Federal Reserve Chairman Ben Bernanke on Wednesday kept key interest rates at a record low range of between zero and 0.25 percent and maintained the rate of asset purchase at $85 billion a month, but hinted it would be “appropriate to moderate the monthly pace of purchases later this year” as long as the economy grows as expected.
Stressing that the central bank’s policy is in no way predetermined and will depend on the incoming data and the outlook”, Bernanke said that that most of the members of the Federal Open Market Committee foresaw tapering the key stimulus program in the coming months.
"The committee currently anticipates that it will be appropriate to moderate the monthly pace of purchases later this year," he told reporters after the FOMC meeting ended.

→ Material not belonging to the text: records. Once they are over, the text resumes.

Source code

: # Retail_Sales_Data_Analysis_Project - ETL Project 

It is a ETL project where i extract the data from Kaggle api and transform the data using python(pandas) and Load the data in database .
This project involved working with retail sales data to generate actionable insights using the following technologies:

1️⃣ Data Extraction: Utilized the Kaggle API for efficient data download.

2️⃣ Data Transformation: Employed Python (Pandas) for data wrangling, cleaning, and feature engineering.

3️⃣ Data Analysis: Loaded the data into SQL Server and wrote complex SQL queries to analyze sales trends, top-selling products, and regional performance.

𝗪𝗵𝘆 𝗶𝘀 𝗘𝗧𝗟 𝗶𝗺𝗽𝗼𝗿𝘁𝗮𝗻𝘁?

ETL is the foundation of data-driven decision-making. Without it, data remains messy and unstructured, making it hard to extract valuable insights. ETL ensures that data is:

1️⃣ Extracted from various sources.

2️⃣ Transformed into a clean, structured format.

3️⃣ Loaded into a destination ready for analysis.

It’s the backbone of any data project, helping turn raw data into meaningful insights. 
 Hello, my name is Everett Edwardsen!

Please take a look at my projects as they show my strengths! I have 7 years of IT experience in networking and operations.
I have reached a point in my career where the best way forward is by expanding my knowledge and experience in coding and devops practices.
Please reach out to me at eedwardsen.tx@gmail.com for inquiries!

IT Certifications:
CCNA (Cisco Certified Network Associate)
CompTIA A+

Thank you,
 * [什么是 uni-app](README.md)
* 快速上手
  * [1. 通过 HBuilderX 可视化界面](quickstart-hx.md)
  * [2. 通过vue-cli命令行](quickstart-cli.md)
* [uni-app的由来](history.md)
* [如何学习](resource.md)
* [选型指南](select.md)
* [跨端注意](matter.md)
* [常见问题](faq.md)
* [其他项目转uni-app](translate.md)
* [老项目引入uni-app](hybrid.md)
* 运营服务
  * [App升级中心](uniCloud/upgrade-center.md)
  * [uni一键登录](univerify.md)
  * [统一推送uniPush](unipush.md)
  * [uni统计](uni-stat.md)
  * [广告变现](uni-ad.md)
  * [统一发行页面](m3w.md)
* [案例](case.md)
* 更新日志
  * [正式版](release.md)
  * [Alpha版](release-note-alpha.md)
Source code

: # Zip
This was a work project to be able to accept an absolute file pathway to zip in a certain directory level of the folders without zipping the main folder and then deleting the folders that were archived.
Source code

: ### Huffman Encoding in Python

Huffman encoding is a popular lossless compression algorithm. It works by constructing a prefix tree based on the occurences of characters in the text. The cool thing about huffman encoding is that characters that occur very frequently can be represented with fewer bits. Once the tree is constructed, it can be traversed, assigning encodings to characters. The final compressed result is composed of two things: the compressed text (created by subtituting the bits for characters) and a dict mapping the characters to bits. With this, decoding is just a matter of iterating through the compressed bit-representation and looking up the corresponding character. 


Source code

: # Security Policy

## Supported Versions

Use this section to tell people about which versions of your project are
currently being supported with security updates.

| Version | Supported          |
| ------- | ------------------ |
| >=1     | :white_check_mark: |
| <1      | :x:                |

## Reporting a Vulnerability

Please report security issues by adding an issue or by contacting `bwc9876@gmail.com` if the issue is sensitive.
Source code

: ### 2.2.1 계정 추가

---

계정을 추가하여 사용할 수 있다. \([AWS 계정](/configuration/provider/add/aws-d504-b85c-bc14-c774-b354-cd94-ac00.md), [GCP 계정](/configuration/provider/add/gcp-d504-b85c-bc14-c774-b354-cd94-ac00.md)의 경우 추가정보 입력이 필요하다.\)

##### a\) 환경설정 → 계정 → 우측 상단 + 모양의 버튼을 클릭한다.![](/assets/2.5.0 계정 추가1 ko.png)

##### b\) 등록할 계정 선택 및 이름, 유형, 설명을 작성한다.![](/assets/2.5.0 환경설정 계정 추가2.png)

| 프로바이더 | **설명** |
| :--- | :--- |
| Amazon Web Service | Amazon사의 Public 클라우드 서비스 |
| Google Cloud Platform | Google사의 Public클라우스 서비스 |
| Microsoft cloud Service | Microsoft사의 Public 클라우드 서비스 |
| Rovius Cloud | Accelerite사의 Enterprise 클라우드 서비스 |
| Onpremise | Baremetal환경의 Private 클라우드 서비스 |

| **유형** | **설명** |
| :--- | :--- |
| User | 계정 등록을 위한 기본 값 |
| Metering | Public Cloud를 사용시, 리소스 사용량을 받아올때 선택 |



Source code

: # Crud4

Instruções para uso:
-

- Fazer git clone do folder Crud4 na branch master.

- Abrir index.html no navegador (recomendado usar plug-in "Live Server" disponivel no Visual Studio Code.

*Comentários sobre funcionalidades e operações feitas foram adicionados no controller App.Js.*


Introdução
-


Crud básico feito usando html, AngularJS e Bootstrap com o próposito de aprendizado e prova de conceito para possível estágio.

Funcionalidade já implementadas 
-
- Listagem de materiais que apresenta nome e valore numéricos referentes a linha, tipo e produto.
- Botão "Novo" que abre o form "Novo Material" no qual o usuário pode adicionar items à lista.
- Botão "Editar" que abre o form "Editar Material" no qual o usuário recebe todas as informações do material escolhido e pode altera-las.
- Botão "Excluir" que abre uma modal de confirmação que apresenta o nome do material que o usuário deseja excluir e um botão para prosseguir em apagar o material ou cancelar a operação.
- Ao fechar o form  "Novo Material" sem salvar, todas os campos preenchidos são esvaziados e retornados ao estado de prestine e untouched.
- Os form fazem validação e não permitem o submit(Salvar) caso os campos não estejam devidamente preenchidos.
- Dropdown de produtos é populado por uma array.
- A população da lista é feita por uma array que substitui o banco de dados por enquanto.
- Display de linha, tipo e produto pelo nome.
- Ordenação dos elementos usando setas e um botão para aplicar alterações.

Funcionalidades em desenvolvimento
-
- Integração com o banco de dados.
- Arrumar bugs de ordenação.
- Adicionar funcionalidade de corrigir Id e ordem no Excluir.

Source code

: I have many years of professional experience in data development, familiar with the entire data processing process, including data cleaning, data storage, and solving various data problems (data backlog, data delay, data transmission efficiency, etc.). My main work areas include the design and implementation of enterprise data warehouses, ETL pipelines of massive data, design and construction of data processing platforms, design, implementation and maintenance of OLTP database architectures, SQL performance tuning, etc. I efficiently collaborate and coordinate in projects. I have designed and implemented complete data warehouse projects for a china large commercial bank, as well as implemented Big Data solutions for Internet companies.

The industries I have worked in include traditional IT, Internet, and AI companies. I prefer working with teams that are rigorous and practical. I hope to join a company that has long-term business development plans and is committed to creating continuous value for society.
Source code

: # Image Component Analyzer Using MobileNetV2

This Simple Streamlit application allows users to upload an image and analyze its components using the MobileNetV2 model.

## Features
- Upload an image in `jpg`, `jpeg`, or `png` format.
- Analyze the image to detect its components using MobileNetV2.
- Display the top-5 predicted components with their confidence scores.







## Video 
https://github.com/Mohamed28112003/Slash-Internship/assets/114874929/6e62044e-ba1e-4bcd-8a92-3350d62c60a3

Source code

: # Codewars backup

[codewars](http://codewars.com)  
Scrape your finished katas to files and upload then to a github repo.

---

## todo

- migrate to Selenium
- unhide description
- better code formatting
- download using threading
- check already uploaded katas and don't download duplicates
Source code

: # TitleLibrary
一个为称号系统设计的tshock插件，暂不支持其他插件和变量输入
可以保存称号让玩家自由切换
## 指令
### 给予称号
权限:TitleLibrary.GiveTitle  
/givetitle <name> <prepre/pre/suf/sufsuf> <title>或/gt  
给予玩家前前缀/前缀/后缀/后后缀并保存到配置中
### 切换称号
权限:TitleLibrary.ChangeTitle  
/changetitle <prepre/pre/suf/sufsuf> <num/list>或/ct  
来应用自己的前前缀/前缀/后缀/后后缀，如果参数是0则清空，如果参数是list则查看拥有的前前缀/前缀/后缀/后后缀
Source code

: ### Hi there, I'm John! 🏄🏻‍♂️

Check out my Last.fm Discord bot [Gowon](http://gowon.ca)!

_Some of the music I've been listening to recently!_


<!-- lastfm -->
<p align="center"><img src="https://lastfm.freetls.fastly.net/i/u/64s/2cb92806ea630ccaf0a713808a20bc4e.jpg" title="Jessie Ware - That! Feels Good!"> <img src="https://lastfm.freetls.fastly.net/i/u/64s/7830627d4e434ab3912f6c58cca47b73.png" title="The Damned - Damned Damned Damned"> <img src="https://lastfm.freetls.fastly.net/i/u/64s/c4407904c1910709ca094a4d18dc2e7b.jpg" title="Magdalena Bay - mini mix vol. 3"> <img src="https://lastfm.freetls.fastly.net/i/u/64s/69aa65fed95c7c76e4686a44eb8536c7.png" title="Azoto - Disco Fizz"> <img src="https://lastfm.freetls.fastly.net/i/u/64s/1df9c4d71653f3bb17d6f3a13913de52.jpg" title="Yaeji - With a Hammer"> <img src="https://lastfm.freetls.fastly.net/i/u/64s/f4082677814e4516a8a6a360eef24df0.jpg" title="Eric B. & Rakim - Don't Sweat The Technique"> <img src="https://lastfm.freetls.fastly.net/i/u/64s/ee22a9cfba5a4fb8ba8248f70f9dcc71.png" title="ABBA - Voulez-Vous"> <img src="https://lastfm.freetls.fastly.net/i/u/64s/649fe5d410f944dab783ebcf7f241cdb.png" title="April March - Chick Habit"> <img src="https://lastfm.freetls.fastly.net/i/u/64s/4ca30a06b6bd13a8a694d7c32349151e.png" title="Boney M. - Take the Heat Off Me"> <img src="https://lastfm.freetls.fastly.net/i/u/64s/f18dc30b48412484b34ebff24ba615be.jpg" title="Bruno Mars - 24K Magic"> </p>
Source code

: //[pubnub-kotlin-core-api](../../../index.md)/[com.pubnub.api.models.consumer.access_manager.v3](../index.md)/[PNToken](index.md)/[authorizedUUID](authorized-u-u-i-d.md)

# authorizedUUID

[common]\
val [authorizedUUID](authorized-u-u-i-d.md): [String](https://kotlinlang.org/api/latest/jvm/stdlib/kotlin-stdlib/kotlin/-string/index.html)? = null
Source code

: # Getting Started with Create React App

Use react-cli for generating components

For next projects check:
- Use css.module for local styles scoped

In addition, he said, if the FOMC's current forecasts for the economy are met, "we will continue to reduce the pace of purchases in measured steps through the first half of next year, ending purchases around mid-year 2014", when “unemployment would likely be in the vicinity of 7 percent, with solid economic growth supporting further job gains.
In fresh quarterly projections, the central bank said it expects the U.S. economy to grow between 2.3 percent and 2.6 percent in 2013.
It predicts an unemployment rate of about 7.2 percent to 7.3 percent by the end of the year, slightly lower than its March prediction. It expects unemployment to have fallen to 5.8 percent to 6.2 percent by 2015.
According to Bernanke, tapering of the programme was akin to “letting up a bit on the gas pedal” and “not beginning to apply the brakes.”
He added that interest rates were likely to remain low for some time after asset purchases concluded, and any rate rise was likely to be "far in the future".
But some analysts said the Fed was too confident its outlook for the U.S. economy, arguing it remains vulnerable to both domestic spending cuts and slower growth in Europe and China.
"We think the Fed is too optimistic, and that unemployment won't fall below 7.5 percent this year. So we question whether the Fed will end up tapering before 2014," said economist Paul Edelstein of IHS Global Insight.